First off, you gotta know I’m all for the newbie out there willin’ to plow the dusty south 40 hopin’ to work their way up the ladder. Really, I am. Most of my experience has been that if they did just that, over time they’d be as successful as their talent would allow. In other words, most of the time out there, if you packed a 16 ounce cup, and worked hard ‘n smart long enough, you’d fill your cup with 16 ounces of success. As a young man I thought somewhat naively that this would be so in all circumstances, all markets, anywhere, at any time.

What I never had to factor in, never experienced, was an over supply of real talent attached to a buncha money — all lookin’ for the same thing — somethin’ to turn ‘n burn in one way or another. Wholesalers, the down and dirty paint ‘n carpet crowd, all the way up to the seriously skilled heavy-fixer guys — in all my many moons in the business, all the different markets both in degree and geography, I’ve never seen it like this.

What’s ‘this’ you ask?

The sheer number of legitimately experienced buy-to-sell-quick investors is off the chart high. Regardless of what seems to be the case, the number of properties that can be acquired yielding quick, high profits isn’t unlimited. In fact, the market has adjusted in most regions to the fact there are nearly an infinite number of rookies out there willing to do whatever it takes to do the next deal. They deny that, but look at the typical wholesaler’s profit, or the rehabber’s last deal or two, and you’ll readily understand what I’m talkin’ about.
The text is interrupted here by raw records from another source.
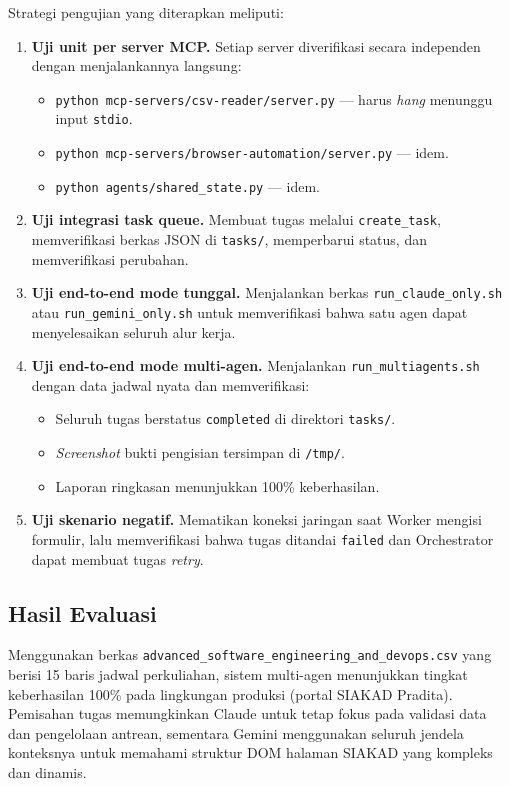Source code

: Strategi pengujian yang diterapkan meliputi:
\begin{enumerate}
  \item \textbf{Uji unit per server MCP.} Setiap server diverifikasi secara independen dengan menjalankannya langsung:
    \begin{itemize}
      \item \texttt{python mcp-servers/csv-reader/server.py} --- harus \textit{hang} menunggu input \texttt{stdio}.
      \item \texttt{python mcp-servers/browser-automation/server.py} --- idem.
      \item \texttt{python agents/shared\_state.py} --- idem.
    \end{itemize}
  \item \textbf{Uji integrasi task queue.} Membuat tugas melalui \texttt{create\_task}, memverifikasi berkas JSON di \texttt{tasks/}, memperbarui status, dan memverifikasi perubahan.
  \item \textbf{Uji end-to-end mode tunggal.} Menjalankan berkas \texttt{run\_claude\_only.sh} atau \texttt{run\_gemini\_only.sh} untuk memverifikasi bahwa satu agen dapat menyelesaikan seluruh alur kerja.
  \item \textbf{Uji end-to-end mode multi-agen.} Menjalankan \texttt{run\_multiagents.sh} dengan data jadwal nyata dan memverifikasi:
    \begin{itemize}
      \item Seluruh tugas berstatus \texttt{completed} di direktori \texttt{tasks/}.
      \item \textit{Screenshot} bukti pengisian tersimpan di \texttt{/tmp/}.
      \item Laporan ringkasan menunjukkan 100\% keberhasilan.
    \end{itemize}
  \item \textbf{Uji skenario negatif.} Mematikan koneksi jaringan saat Worker mengisi formulir, lalu memverifikasi bahwa tugas ditandai \texttt{failed} dan Orchestrator dapat membuat tugas \textit{retry}.
\end{enumerate}

\subsection{Hasil Evaluasi}

Menggunakan berkas \texttt{advanced\_software\_engineering\_and\_devops.csv} yang berisi 15 baris jadwal perkuliahan, sistem multi-agen menunjukkan tingkat keberhasilan 100\% pada lingkungan produksi (portal SIAKAD Pradita). Pemisahan tugas memungkinkan Claude untuk tetap fokus pada validasi data dan pengelolaan antrean, sementara Gemini menggunakan seluruh jendela konteksnya untuk memahami struktur DOM halaman SIAKAD yang kompleks dan dinamis.

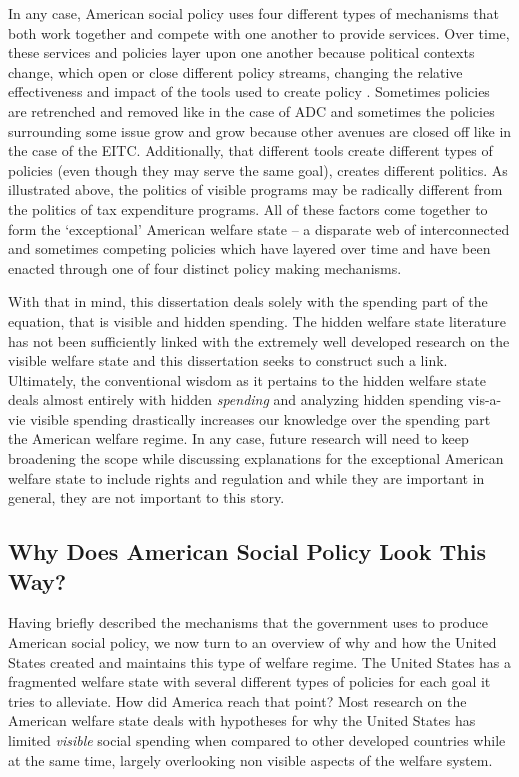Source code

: \documentclass[12pt]{article}
\begin{document}
In any case, American social policy uses four different types of mechanisms that both work together and compete with one another to provide services. Over time, these services and policies layer upon one another because political contexts change, which open or close different policy streams, changing the relative effectiveness and impact of the tools used to create policy \citep{kingdon2011}. Sometimes policies are retrenched and removed like in the case of ADC and sometimes the policies surrounding some issue grow and grow because other avenues are closed off like in the case of the EITC. Additionally, that different tools create different types of policies (even though they may serve the same goal), creates different politics. As illustrated above, the politics of visible programs may be radically different from the politics of tax expenditure programs. All of these factors come together to form the `exceptional' American welfare state -- a disparate web of interconnected and sometimes competing policies which have layered over time and have been enacted through one of four distinct policy making mechanisms.

With that in mind, this dissertation deals solely with the spending part of the equation, that is visible and hidden spending. The hidden welfare state literature has not been sufficiently linked with the extremely well developed research on the visible welfare state and this dissertation seeks to construct such a link. Ultimately, the conventional wisdom as it pertains to the hidden welfare state deals almost entirely with hidden \emph{spending} and analyzing hidden spending vis-a-vie visible spending drastically increases our knowledge over the spending part the American welfare regime. In any case, future research will need to keep broadening the scope while discussing explanations for the exceptional American welfare state to include rights and regulation and while they are important in general, they are not important to this story.

\subsection{Why Does American Social Policy Look This Way?}
Having briefly described the mechanisms that the government uses to produce American social policy, we now turn to an overview of why and how the United States created and maintains this type of welfare regime. The United States has a fragmented welfare state with several different types of policies for each goal it tries to alleviate. How did America reach that point? Most research on the American welfare state deals with hypotheses for why the United States has limited \emph{visible} social spending when compared to other developed countries while at the same time, largely overlooking non visible aspects of the welfare system. 
\end{document}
More succinctly put, the real pros with real money are makin’ almost all of the real deals. The rookies, those who’re working’ their way through the muck ‘n mire are getting’ what the real players are leavini’ behind. That sounds harsh, I know, but it is what it is. Yeah, I know all the stories you can tell me, and I believe you. But you’re simply not gettin’ the smoking’ deals you read about. You may think so, but for the most part? Sorry.

An example is an investor I’ve met about a year ago,  talked with, and chatted on line. He’s very well capitalized, smarter than the average bear, and has forgotten more than most of his competition has learned in the last year. Here’s a typical deal for him.

He pays cash for the property, then fixes it up, you guessed it, for more cash, all which is his own. He then goes to the local banker, get’s a 70% LTV loan (or less, often way less) which always covers every single dime he’s already put out. The property is then in excellent shape, commands top rents, is very well located, and throws off more cash flow than anyone might expect.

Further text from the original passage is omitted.